0:00

I just got the number of divide and conquer algorithms and, so far, I've been

short shrift to proofs of correctness. This has been a conscience decision on my

part. Coming up with the right divide and conquer algorithm for a problem can

definitely be difficult, but once you have that eureka moment and you figure out the

right algorithm you tend to, also, have a good understanding of why it's correct,

why it actually solves the problem on every possible input. Similarly when I

present to you a divide and conquer algorithm like, say, merge sort or

quicksort, I expect that many of you have a good and accurate intuition about why

the algorithm is correct. In contrast the running time of these developed

[inaudible] algorithms is often highly non-obvious. So, correctness proofs for

divide-and-conquer algorithms tend to simply formalize the intuition that you

have via a proof by induction. That's why I haven't been spending much time on them.

But nevertheless, I do feel like I owe you at least one rigorous correctness proof

for a divide-and-conquer algorithm, and we may as well do it for quicksort. So in

this optional video, we'll briefly review proofs by induction, and then we'll show

how such a proof can be used to rigorously establish the correctness of quicksort.

The correctness proofs for most of the other divide-and-conquer algorithms that

we discuss can be formalized in a similar way. So let's begin by reviewing the

format for proofs by induction. So, the canonical proofs by induction and the kind

that we'll be using here, is when you want to establish an assertion for all of the

positive integers in. So now it's some assertion which is parameterized by n,

where n is a positive integer. I know this is a little abstract, so let me just be

concrete about the assertion that we actually care about for quicksort. So for

us, the assertion P(n) is the statement that cor, quicksort is always correct on

inputs of length n, arrays that have n elements. So an induction proof has two

parts. The first part is a base case and the second part is an inductive step. For

the base case you have to get started so you show that at the very least your

assertion is true when n equals one.
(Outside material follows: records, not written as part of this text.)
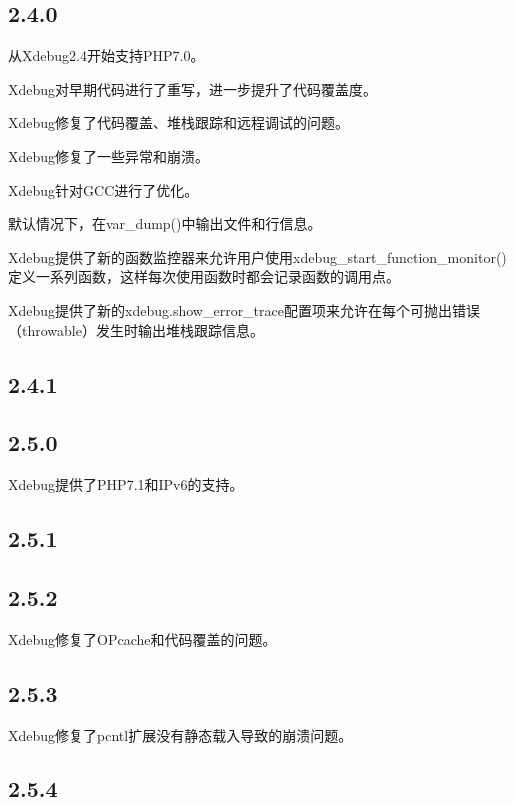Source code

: \subsection{2.4.0}


从Xdebug2.4开始支持PHP7.0。

\begin{compactitem}
\item Xdebug对早期代码进行了重写，进一步提升了代码覆盖度。
\item Xdebug修复了代码覆盖、堆栈跟踪和远程调试的问题。
\item Xdebug修复了一些异常和崩溃。
\item Xdebug针对GCC进行了优化。
\end{compactitem}

默认情况下，在var\_dump()中输出文件和行信息。

Xdebug提供了新的函数监控器来允许用户使用xdebug\_start\_function\_monitor()定义一系列函数，这样每次使用函数时都会记录函数的调用点。

Xdebug提供了新的xdebug.show\_error\_trace配置项来允许在每个可抛出错误（throwable）发生时输出堆栈跟踪信息。


\subsection{2.4.1}

\subsection{2.5.0}

Xdebug提供了PHP7.1和IPv6的支持。

\subsection{2.5.1}


\subsection{2.5.2}


Xdebug修复了OPcache和代码覆盖的问题。

\subsection{2.5.3}


Xdebug修复了pcntl扩展没有静态载入导致的崩溃问题。


\subsection{2.5.4}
This is often a trivial matter and that'll be

the case when we establish the correctness of quick sort. Just on our rays with only

one element. So, the non-trivial part of a proof by induction is usually the

inductive step. And in the inductive step, you look at a value of n not covered by

the base case, so a value of n bigger than one. And you show that if the assertion

holds for all smaller values, small integers, then it also holds for the

integer n. That is, you show that for every positive integer N that's two or

greater, you assume that P of K holds for all K strictly less than N. And under that

assumption, which is called the inductive hypothesis. Under the assumption that P of

K holds for all K strictly less than N, you then establish that P of N holds as

well. So if you manage to complete both of these steps, if you prove both the base

case that P(1) holds, you argue that directly, and then also you argue that

assuming the inductive hypothesis, that the assertion holds for all smaller

integers, it also holds for an arbitrary integer n. Then you're done. Then in fact

you have proven that the assertion P then holds for every single positive integer N.
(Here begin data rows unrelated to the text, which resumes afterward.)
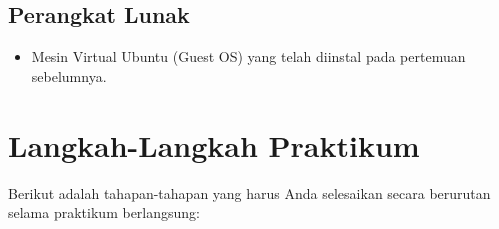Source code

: \subsection{Perangkat Lunak}
\begin{itemize}
	\item Mesin Virtual Ubuntu (Guest OS) yang telah diinstal pada pertemuan sebelumnya.
\end{itemize}

\newpage
\section{Langkah-Langkah Praktikum}

Berikut adalah tahapan-tahapan yang harus Anda selesaikan secara berurutan selama praktikum berlangsung:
Right? So for any given N that you care about, the way you can derive that from

one and two is you just start from the base case, P of one holds. Then you apply

the inductive step N minus one times. And boom, you've got it. So you know that P

holds for the integer N that you care about as well. And that's true for

arbitrarily large values of N. So those are proofs by induction in general. Now

let's instantiate this proof format, this type of proof for establishing the

correctness of quicksort. So let me write again what is the assertion we care about.

Our definition of P(n) is gonna be that quicksort is always correct on arrays of

length n. And of course what we want to prove is that quicksort is correct no

matter what size array that you give it, that is, we want to prove that P(n) holds

for every single n at least one. So this is right in the wheelhouse of proofs by

induction. ?Kay, so that's how we're going to establish it. Now depending on the

order in which you're watching the videos, you may or may not have seen our

discussion about how you actually choose the pivot, recall that the first thing

Quick Sort does is choose a pivot, then it partitions the array around the pivot. So,

we're going establish the correctness of Quick Sort, no matter how the choose pivot

sub-routine gets implemented. Okay, so now matter how you choose pivots, you'll

always have correctness. As we, as we'll see in a different video, the choice of

pivot definitely has an influence on the running of Quick Sort, the correctness of

Quick Sort, there's no matter how you choose the pivot. So it's perceived by a

proof by induction. So for the base case when n equals one, this is a fairly

trivial statement. Right? So, then we're just talking about inputs that have only

one element. Every such array is already sorted. Quicksorts, in the bai, when n

equals one just returns the input array. It doesn't do anything, and that is indeed

the sort of array that it returns. So, by the rather trivial argument we had

directly proven that p of one holds. We've proven the rather unimpressive statement

that quicksort always correctly sorts one element arrays. Okay? No big deal. So,

let's move on to the inductive step. So in the inductive step we have to fix an

arbitrary value of N that's at least two. A value of N not covered by the base case.

So let's fix some value of N, that leaves two. Now what are we trying to prove?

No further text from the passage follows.